Gan To Kagaku Ryoho. 1994 Jun;21(7):1029-32.
Forty-two patients with gastric cancer were entered in this study. Forty-one of them were eligible and administered sequential methotrexate (MTX)/5-fluorouracil (5-FU) with 5'-deoxy-5-fluorouridine (5'-DFUR). 5-FU was administered intravenously by drip infusion for 2 hours in 22 cases (group A), and was infused by bolus injection in 19 cases (group B). The treatment schedules were as follows: MTX 100 mg/m2 was given intravenously (i.v.) followed by 5-FU 600 mg/m2 i.v. 2 hours later and leucovorin 15 mg/body i.v. 8 and 20 hours later. This cycle was repeated once a week. 5'-DFUR 1,200 mg/body/day was given orally on 5 consecutive days per week. Three of 20 cases (15%) in group A showed PR, while 5 of 15 cases (33%) in group B showed PR. Median survival time was 2.8 months in group A and 3.7 months in group B. There was, however, no statistical difference. Gastrointestinal toxicity was commonly observed. Leukocytopenia was more severe in group B. Alopecia was more frequently observed in group B (p < 0.025). These results suggested bolus injection of 5-FU was a promising way of administration in sequential MTX/5-FU therapy.
本研究纳入了42例胃癌患者。
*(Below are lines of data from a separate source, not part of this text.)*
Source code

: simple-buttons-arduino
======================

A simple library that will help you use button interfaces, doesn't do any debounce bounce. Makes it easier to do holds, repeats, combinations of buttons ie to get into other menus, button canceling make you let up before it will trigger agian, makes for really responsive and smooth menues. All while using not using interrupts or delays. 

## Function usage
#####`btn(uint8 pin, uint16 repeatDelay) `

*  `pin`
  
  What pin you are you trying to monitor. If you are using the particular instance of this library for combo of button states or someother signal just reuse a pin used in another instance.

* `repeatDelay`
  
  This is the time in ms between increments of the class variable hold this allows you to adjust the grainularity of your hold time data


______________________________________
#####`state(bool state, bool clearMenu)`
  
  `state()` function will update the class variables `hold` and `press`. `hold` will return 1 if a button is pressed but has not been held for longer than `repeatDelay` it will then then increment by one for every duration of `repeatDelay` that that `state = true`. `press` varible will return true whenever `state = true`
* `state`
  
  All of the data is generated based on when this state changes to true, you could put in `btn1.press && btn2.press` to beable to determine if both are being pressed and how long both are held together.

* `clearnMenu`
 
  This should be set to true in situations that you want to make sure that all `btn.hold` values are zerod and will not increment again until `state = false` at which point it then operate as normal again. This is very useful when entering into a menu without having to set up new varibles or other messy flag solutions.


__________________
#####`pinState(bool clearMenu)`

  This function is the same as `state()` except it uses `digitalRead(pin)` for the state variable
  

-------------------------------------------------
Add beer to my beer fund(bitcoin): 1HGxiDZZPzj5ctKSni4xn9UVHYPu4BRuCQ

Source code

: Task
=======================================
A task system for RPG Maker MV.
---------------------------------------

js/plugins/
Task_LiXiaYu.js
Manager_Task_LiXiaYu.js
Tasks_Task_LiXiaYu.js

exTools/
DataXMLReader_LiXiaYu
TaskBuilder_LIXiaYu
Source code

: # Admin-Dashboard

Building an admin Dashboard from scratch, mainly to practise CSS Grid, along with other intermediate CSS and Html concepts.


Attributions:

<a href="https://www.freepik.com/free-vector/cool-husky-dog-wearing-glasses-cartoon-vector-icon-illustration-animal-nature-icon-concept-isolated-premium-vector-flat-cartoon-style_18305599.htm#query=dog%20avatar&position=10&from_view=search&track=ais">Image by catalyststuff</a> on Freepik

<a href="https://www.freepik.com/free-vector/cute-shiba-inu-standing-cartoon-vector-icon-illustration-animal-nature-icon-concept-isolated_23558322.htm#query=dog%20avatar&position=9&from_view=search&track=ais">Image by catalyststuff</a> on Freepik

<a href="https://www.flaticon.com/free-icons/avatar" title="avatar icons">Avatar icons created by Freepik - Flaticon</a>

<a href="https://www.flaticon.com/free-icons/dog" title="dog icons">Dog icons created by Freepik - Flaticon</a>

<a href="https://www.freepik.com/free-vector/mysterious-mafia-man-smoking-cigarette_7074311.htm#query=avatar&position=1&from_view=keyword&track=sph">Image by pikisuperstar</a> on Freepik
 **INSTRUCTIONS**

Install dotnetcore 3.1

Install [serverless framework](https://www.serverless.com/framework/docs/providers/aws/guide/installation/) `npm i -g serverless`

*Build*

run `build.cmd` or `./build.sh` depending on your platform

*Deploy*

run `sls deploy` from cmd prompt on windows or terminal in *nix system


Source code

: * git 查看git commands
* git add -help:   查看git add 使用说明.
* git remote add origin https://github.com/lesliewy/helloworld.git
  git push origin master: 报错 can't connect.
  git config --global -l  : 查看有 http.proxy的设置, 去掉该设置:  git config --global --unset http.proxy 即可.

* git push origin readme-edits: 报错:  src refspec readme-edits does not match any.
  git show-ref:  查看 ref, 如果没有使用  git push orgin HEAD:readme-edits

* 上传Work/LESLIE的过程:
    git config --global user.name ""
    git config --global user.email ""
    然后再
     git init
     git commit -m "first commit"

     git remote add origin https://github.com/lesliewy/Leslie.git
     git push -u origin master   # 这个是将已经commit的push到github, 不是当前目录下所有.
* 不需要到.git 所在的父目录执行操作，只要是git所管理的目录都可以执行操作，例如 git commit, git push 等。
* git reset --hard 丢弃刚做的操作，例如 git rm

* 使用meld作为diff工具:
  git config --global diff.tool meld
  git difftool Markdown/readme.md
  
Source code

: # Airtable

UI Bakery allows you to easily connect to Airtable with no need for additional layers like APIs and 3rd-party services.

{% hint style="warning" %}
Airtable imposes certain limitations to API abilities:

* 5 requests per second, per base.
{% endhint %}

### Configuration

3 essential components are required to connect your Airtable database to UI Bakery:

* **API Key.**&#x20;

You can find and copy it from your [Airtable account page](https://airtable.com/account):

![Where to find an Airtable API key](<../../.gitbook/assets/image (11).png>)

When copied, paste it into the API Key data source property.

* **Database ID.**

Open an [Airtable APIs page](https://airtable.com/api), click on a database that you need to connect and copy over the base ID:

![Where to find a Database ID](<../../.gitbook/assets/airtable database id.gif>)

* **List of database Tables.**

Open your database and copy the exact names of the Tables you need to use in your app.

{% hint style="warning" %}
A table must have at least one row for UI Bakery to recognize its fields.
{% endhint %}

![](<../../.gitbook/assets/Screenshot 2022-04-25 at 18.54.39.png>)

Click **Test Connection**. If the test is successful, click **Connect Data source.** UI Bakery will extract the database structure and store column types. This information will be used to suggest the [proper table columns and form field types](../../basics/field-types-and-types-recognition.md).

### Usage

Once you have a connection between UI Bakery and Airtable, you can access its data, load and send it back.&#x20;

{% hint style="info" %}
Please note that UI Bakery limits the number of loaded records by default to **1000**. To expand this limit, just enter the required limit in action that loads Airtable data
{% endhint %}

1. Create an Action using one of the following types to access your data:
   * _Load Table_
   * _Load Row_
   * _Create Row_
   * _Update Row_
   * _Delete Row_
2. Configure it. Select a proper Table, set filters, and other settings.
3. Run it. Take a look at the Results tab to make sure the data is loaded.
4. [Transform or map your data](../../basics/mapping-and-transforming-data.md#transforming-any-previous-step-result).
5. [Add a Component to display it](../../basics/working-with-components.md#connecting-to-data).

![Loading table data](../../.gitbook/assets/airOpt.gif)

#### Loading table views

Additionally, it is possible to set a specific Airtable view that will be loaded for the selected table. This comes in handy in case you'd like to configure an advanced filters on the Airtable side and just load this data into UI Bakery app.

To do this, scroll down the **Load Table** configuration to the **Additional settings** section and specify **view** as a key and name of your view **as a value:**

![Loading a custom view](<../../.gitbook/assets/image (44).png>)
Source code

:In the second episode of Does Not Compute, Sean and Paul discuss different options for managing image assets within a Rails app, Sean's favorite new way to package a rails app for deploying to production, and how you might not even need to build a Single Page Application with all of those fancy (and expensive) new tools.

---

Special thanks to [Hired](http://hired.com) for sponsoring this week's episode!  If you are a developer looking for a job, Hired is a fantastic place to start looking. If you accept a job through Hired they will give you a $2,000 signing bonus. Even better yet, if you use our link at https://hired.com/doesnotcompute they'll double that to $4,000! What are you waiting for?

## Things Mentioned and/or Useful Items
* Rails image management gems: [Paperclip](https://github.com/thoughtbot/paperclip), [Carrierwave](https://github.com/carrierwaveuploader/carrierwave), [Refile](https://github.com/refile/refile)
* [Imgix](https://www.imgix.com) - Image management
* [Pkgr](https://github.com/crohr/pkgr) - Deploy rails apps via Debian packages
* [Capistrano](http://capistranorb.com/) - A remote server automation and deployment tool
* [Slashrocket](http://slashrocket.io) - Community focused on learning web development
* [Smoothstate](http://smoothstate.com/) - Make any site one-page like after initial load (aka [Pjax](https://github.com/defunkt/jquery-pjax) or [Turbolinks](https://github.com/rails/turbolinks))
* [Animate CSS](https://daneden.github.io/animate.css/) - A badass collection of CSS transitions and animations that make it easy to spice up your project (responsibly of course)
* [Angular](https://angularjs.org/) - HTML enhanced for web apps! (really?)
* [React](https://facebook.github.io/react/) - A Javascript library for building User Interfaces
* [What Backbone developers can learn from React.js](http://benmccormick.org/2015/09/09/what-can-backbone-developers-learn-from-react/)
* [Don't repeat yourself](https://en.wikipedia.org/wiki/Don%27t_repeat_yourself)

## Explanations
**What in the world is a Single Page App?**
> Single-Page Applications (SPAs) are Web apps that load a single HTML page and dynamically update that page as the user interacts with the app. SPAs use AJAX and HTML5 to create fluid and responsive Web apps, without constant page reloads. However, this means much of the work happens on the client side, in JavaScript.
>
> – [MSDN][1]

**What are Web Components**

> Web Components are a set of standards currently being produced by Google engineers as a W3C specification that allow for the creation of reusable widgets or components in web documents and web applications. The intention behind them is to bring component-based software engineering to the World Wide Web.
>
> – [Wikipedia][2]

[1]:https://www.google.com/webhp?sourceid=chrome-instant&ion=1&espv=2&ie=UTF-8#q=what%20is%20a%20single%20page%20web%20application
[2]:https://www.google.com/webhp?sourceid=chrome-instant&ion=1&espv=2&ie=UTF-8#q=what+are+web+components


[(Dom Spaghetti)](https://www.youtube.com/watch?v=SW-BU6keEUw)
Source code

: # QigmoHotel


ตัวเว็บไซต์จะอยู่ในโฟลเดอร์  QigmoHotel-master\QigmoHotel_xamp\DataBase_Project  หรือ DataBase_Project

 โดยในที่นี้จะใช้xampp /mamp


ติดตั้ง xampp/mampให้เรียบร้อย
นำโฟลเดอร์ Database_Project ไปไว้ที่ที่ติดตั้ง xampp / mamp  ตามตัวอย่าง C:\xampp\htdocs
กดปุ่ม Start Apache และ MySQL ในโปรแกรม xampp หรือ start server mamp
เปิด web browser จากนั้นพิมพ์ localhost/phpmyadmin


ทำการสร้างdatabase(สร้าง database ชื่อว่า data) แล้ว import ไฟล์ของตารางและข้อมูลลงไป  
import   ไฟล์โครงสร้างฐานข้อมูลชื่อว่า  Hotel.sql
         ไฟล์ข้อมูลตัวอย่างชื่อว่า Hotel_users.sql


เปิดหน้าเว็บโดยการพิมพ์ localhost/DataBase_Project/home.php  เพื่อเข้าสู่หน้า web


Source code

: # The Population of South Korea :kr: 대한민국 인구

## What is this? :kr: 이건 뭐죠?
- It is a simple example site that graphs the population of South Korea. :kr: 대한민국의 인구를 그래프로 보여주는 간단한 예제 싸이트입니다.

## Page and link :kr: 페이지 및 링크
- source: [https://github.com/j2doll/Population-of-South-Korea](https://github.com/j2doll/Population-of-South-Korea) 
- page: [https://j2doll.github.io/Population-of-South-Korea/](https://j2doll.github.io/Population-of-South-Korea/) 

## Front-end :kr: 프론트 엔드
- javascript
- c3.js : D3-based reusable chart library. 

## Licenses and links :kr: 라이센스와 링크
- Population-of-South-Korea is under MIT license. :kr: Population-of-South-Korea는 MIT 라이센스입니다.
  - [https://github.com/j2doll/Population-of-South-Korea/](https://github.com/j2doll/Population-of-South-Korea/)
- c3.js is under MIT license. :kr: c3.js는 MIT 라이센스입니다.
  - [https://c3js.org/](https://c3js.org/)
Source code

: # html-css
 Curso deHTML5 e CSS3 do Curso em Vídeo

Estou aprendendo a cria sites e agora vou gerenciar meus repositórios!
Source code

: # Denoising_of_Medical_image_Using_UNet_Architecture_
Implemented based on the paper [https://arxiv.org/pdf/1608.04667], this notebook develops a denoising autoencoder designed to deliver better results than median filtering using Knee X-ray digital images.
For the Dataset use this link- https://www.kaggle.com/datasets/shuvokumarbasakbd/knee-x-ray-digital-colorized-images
其中41例符合条件,接受了甲氨蝶呤(MTX)/5-氟尿嘧啶(5-FU)序贯联合5'-脱氧-5-氟尿苷(5'-DFUR)治疗。22例患者(A组)采用静脉滴注5-FU 2小时,19例患者(B组)采用5-FU静脉推注。治疗方案如下:静脉注射MTX 100 mg/m²,2小时后静脉注射5-FU 600 mg/m²,8小时和20小时后静脉注射亚叶酸钙15 mg/体。每周重复此周期。每周连续5天口服5'-DFUR 1200 mg/体。A组20例中有3例(15%)出现部分缓解(PR),B组15例中有5例(33%)出现PR。A组中位生存时间为2.8个月,B组为3.7个月。然而,两组之间无统计学差异。胃肠道毒性较为常见。B组白细胞减少更严重。B组脱发更频繁(p<0.025)。这些结果表明,在MTX/5-FU序贯治疗中,5-FU静脉推注是一种有前景的给药方式。